Negative numbers (like -3), fractions (like \frac12), radical numbers (like \sqrt2), and even real numbers in general (which are also constructed in a similar fashion, as we have seen before)… despite how these concepts really are hard to produce as real physical objects, people are generally okay with their “existence” because the real number line is relatively easy to digest. However, something happens when we try to solve x^2=a when a<0—people are met with how “you can’t take the square root of a negative number.” For simplicity, let’s take a=-1, then you can prove that we cannot solve x^2=-1: a positive multiplied with a positive is positive, so a solution to x^2=-1 cannot be positive; but also, a negative multiplied with a negative is positive, so a solution to x^2=-1 cannot be negative either. As real numbers are either positive, negative, or zero, and none of these can solve x^2=-1, it follows that the equation cannot be solved at all.

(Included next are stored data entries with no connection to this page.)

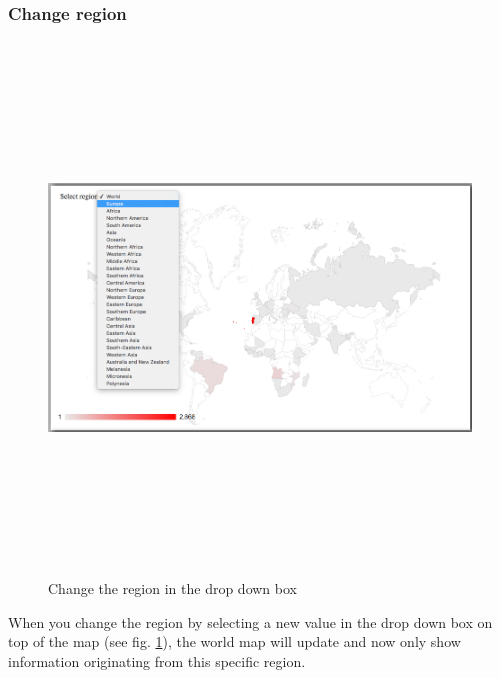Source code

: \documentclass[a4paper, 11pt]{article} %
\begin{document}
\subsubsection{Change region}
\begin{figure}[H]
\centering
\includegraphics[width=400pt, height=400pt, keepaspectratio=true]{images/change_country.PNG}
\caption{Change the region in the drop down box}
\label{fig:change_region}
\end{figure}
When you change the region by selecting a new value in the drop down box on top of the map (see fig. \ref{fig:change_region}), the world map will update and now only show information originating from this specific region.
\end{document}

However, we can still employ this mathematical technique of making the problem x^2=-1 its own solution, and we give this solution “\sqrt{-1}” a special name: i, standing for “imaginary unit.” This is honestly such an unfortunate name, because the imaginary unit is no more imaginary than any of the other problems-as-solutions numbers. The number i is defined by the property i^2=-1 just as \sqrt2 is defined by the property that (\sqrt2)^2=2. The above proof of the insolubility of x^2=-1 should be more accurately stated as: “the problem x^2=-1 cannot be solved with real numbers.” What makes this any more different from: “the problem x^2=2 cannot be solved with rational numbers“? Or how about: “the problem x+3=0 cannot be solved with natural numbers“?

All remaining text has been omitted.